-- Opening Marker --

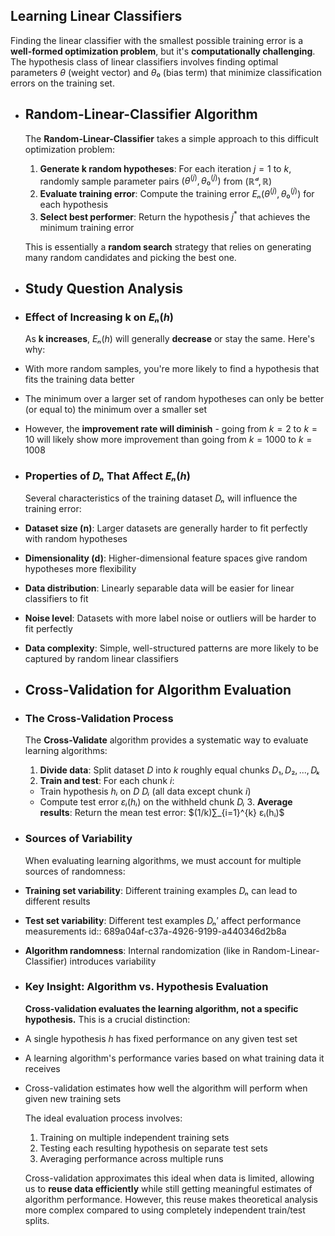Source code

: ## Learning Linear Classifiers

Finding the linear classifier with the smallest possible training error is a **well-formed optimization problem**, but it's **computationally challenging**. The hypothesis class of linear classifiers involves finding optimal parameters $θ$ (weight vector) and $θ₀$ (bias term) that minimize classification errors on the training set.
- ## Random-Linear-Classifier Algorithm
  
  The **Random-Linear-Classifier** takes a simple approach to this difficult optimization problem:
  
  1. **Generate k random hypotheses**: For each iteration $j = 1$ to $k$, randomly sample parameter pairs $(θ^{(j)}, θ₀^{(j)})$ from $(ℝᵈ, ℝ)$
  2. **Evaluate training error**: Compute the training error $Eₙ(θ^{(j)}, θ₀^{(j)})$ for each hypothesis
  3. **Select best performer**: Return the hypothesis $j^*$ that achieves the minimum training error
  
  This is essentially a **random search** strategy that relies on generating many random candidates and picking the best one.
- ## Study Question Analysis
- ### Effect of Increasing k on $Eₙ(h)$
  
  As **k increases**, $Eₙ(h)$ will generally **decrease** or stay the same. Here's why:
- With more random samples, you're more likely to find a hypothesis that fits the training data better
- The minimum over a larger set of random hypotheses can only be better (or equal to) the minimum over a smaller set
- However, the **improvement rate will diminish** - going from $k=2$ to $k=10$ will likely show more improvement than going from $k=1000$ to $k=1008$
- ### Properties of $Dₙ$ That Affect $Eₙ(h)$
  
  Several characteristics of the training dataset $Dₙ$ will influence the training error:
- **Dataset size (n)**: Larger datasets are generally harder to fit perfectly with random hypotheses
- **Dimensionality (d)**: Higher-dimensional feature spaces give random hypotheses more flexibility
- **Data distribution**: Linearly separable data will be easier for linear classifiers to fit
- **Noise level**: Datasets with more label noise or outliers will be harder to fit perfectly
- **Data complexity**: Simple, well-structured patterns are more likely to be captured by random linear classifiers
- ## Cross-Validation for Algorithm Evaluation
- ### The Cross-Validation Process
  
  The **Cross-Validate** algorithm provides a systematic way to evaluate learning algorithms:
  
  1. **Divide data**: Split dataset $D$ into $k$ roughly equal chunks $D₁, D₂, ..., Dₖ$
  2. **Train and test**: For each chunk $i$:
	- Train hypothesis $hᵢ$ on $D \ Dᵢ$ (all data except chunk $i$)
	- Compute test error $εᵢ(hᵢ)$ on the withheld chunk $Dᵢ$
	  3. **Average results**: Return the mean test error: $(1/k)∑_{i=1}^{k} εᵢ(hᵢ)$
- ### Sources of Variability
  
  When evaluating learning algorithms, we must account for multiple sources of randomness:
- **Training set variability**: Different training examples $Dₙ$ can lead to different results
- **Test set variability**: Different test examples $Dₙ'$ affect performance measurements
  id:: 689a04af-c37a-4926-9199-a440346d2b8a
- **Algorithm randomness**: Internal randomization (like in Random-Linear-Classifier) introduces variability
- ### Key Insight: Algorithm vs. Hypothesis Evaluation
  
  **Cross-validation evaluates the learning algorithm, not a specific hypothesis.** This is a crucial distinction:
- A single hypothesis $h$ has fixed performance on any given test set
- A learning algorithm's performance varies based on what training data it receives
- Cross-validation estimates how well the algorithm will perform when given new training sets
  
  The ideal evaluation process involves:
  
  1. Training on multiple independent training sets
  2. Testing each resulting hypothesis on separate test sets
  3. Averaging performance across multiple runs
  
  Cross-validation approximates this ideal when data is limited, allowing us to **reuse data efficiently** while still getting meaningful estimates of algorithm performance. However, this reuse makes theoretical analysis more complex compared to using completely independent train/test splits.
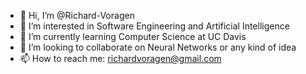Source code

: - 👋 Hi, I’m @Richard-Voragen
- 👀 I’m interested in Software Engineering and Artificial Intelligence
- 🌱 I’m currently learning Computer Science at UC Davis
- 💞️ I’m looking to collaborate on Neural Networks or any kind of idea
- 📫 How to reach me: richardvoragen@gmail.com

<!---
Richard-Voragen/Richard-Voragen is a ✨ special ✨ repository because its `README.md` (this file) appears on your GitHub profile.
You can click the Preview link to take a look at your changes.
--->
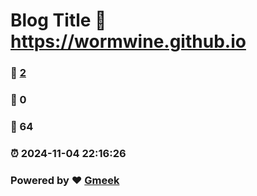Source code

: # Blog Title :link: https://wormwine.github.io 
### :page_facing_up: [2](https://wormwine.github.io/tag.html) 
### :speech_balloon: 0 
### :hibiscus: 64 
### :alarm_clock: 2024-11-04 22:16:26 
### Powered by :heart: [Gmeek](https://github.com/Meekdai/Gmeek)
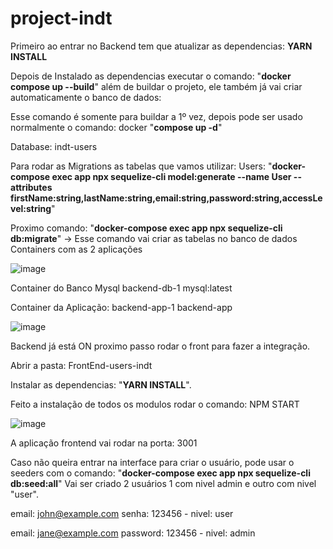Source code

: # project-indt

Primeiro ao entrar no Backend tem que atualizar as dependencias: **YARN INSTALL**

Depois de Instalado as dependencias executar o comando: "**docker compose up --build**" além de buildar o projeto, ele também já vai criar automaticamente o banco de dados: 

Esse comando é somente para buildar a 1º vez, depois pode ser usado normalmente o comando: docker "**compose up -d**"

Database: indt-users

Para rodar as Migrations as tabelas que vamos utilizar: Users: "**docker-compose exec app npx sequelize-cli model:generate --name User --attributes firstName:string,lastName:string,email:string,password:string,accessLevel:string**"

Proximo comando: "**docker-compose exec app npx sequelize-cli db:migrate**" -> Esse comando vai criar as tabelas no banco de dados
Containers com as 2 aplicações 

![image](https://github.com/arlansonic/project-indt/assets/33867391/01415ee3-6235-4fe7-bd67-f2a0418bfc20)

Container do Banco Mysql
backend-db-1
mysql:latest

Container da Aplicação: 
backend-app-1
backend-app

![image](https://github.com/arlansonic/project-indt/assets/33867391/75234945-f6ce-4b0c-ad88-fbdbc2fe6ec0)

Backend já está ON proximo passo rodar o front para fazer a integração. 

Abrir a pasta: FrontEnd-users-indt

Instalar as dependencias: "**YARN INSTALL**". 

Feito a instalação de todos os modulos rodar o comando: NPM START

![image](https://github.com/arlansonic/project-indt/assets/33867391/dbffbeed-2f0f-402b-8e6c-f5b3f5d9e0fb)

A aplicação frontend vai rodar na porta: 3001

Caso não queira entrar na interface para criar o usuário, pode usar o seeders com o comando: 
"**docker-compose exec app npx sequelize-cli db:seed:all**" 
Vai ser criado 2 usuários 1 com nivel admin e outro com nivel "user".

email: john@example.com
senha: 123456 -
nivel: user

email: jane@example.com
password: 123456 -
nivel: admin




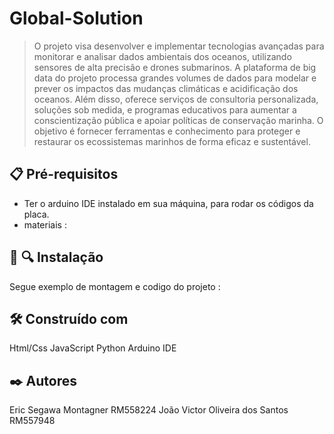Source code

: # **Global-Solution**

>O projeto visa desenvolver e implementar tecnologias avançadas para monitorar e analisar dados ambientais dos oceanos, utilizando sensores de alta precisão e drones submarinos. A plataforma de big data do projeto processa grandes volumes de dados para modelar e prever os impactos das mudanças climáticas e acidificação dos oceanos.
>Além disso, oferece serviços de consultoria personalizada, soluções sob medida, e programas educativos para aumentar a conscientização pública e apoiar políticas de conservação marinha. O objetivo é fornecer ferramentas e conhecimento para proteger e restaurar os ecossistemas marinhos de forma eficaz e sustentável.

## 📋 Pré-requisitos
+ Ter o arduino IDE instalado em sua máquina, para rodar os códigos da placa.
+ materiais :

## 📡 🔍 Instalação
Segue exemplo de montagem e codigo do projeto : 


## 🛠️ Construído com
Html/Css
JavaScript
Python
Arduino IDE

## ✒️ Autores
Eric Segawa Montagner RM558224
João Victor Oliveira dos Santos RM557948 
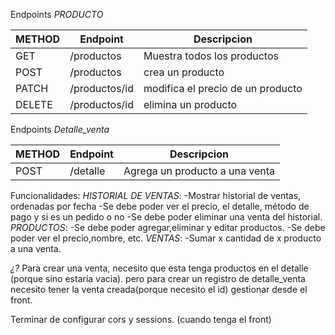 
Endpoints *PRODUCTO*

| METHOD      | Endpoint     |Descripcion                       |    
|----------   |---------     |----------                        |
| GET         | /productos   |Muestra  todos los productos      |
| POST        | /productos   | crea un producto                 |
| PATCH       | /productos/id| modifica el precio de un producto|
| DELETE      | /productos/id| elimina un producto              |



Endpoints *Detalle_venta*

| METHOD      | Endpoint      |Descripcion                                |    
|----------   |---------      |----------                                 |
| POST        | /detalle      |Agrega un producto a una venta             |


Funcionalidades: 
    *HISTORIAL DE VENTAS*: 
        -Mostrar historial de ventas, ordenadas por fecha 
        -Se debe poder ver el precio, el detalle, método de pago y si es un pedido o no
        -Se debe poder eliminar una venta del historial.
    *PRODUCTOS*:
        -Se debe poder agregar,eliminar y editar productos.
        -Se debe poder ver el precio,nombre, etc.
    *VENTAS*:
        -Sumar x cantidad de x producto a una venta.

    

*¿?* Para crear una venta, necesito que esta tenga productos en el detalle (porque sino estaría vacia).
    pero para crear un registro de detalle_venta necesito tener la venta creada(porque necesito el id)
    gestionar desde el front.  


Terminar de configurar cors y sessions. (cuando tenga el front)
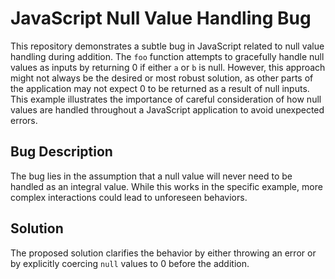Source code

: # JavaScript Null Value Handling Bug

This repository demonstrates a subtle bug in JavaScript related to null value handling during addition. The `foo` function attempts to gracefully handle null values as inputs by returning 0 if either `a` or `b` is null. However, this approach might not always be the desired or most robust solution, as other parts of the application may not expect 0 to be returned as a result of null inputs.  This example illustrates the importance of careful consideration of how null values are handled throughout a JavaScript application to avoid unexpected errors.

## Bug Description

The bug lies in the assumption that a null value will never need to be handled as an integral value.  While this works in the specific example, more complex interactions could lead to unforeseen behaviors.

## Solution

The proposed solution clarifies the behavior by either throwing an error or by explicitly coercing `null` values to 0 before the addition.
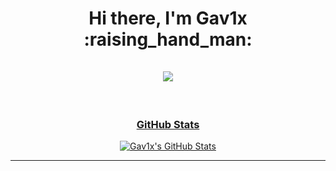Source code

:<div align=center>
	<h1> Hi there, I'm Gav1x :raising_hand_man: <br/> <br/>
		</a>
		<a href="https://twitter.com/g4v1x">
			<img src="https://img.shields.io/badge/Twitter-blue"/>
</div><br/>

<div align=center>
	<h3> GitHub Stats </h3>
	<p> <img alt="Gav1x's GitHub Stats" src="https://github-readme-stats.vercel.app/api?username=th14g0d3v&theme=chartreuse-dark&show_icons=true&hide_border=true"/></p>
</div><hr/><br/>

-- Closing Marker --

§ **About this task**
Starting with the line above that holds "Abrir a pasta: FrontEnd-users-indt", restate each line word for word up to and including the line that holds "João Victor Oliveira dos Santos RM557948". Drop the pictures.

§ **Result of this task**
Abrir a pasta: FrontEnd-users-indt

Instalar as dependencias: "**YARN INSTALL**". 

Feito a instalação de todos os modulos rodar o comando: NPM START

![image](https://github.com/arlansonic/project-indt/assets/33867391/dbffbeed-2f0f-402b-8e6c-f5b3f5d9e0fb)

A aplicação frontend vai rodar na porta: 3001

Caso não queira entrar na interface para criar o usuário, pode usar o seeders com o comando: 
"**docker-compose exec app npx sequelize-cli db:seed:all**" 
Vai ser criado 2 usuários 1 com nivel admin e outro com nivel "user".

email: john@example.com
senha: 123456 -
nivel: user

email: jane@example.com
password: 123456 -
nivel: admin




Source code

: # **Global-Solution**

>O projeto visa desenvolver e implementar tecnologias avançadas para monitorar e analisar dados ambientais dos oceanos, utilizando sensores de alta precisão e drones submarinos. A plataforma de big data do projeto processa grandes volumes de dados para modelar e prever os impactos das mudanças climáticas e acidificação dos oceanos.
>Além disso, oferece serviços de consultoria personalizada, soluções sob medida, e programas educativos para aumentar a conscientização pública e apoiar políticas de conservação marinha. O objetivo é fornecer ferramentas e conhecimento para proteger e restaurar os ecossistemas marinhos de forma eficaz e sustentável.

## 📋 Pré-requisitos
+ Ter o arduino IDE instalado em sua máquina, para rodar os códigos da placa.
+ materiais :

## 📡 🔍 Instalação
Segue exemplo de montagem e codigo do projeto : 


## 🛠️ Construído com
Html/Css
JavaScript
Python
Arduino IDE

## ✒️ Autores
Eric Segawa Montagner RM558224
João Victor Oliveira dos Santos RM557948 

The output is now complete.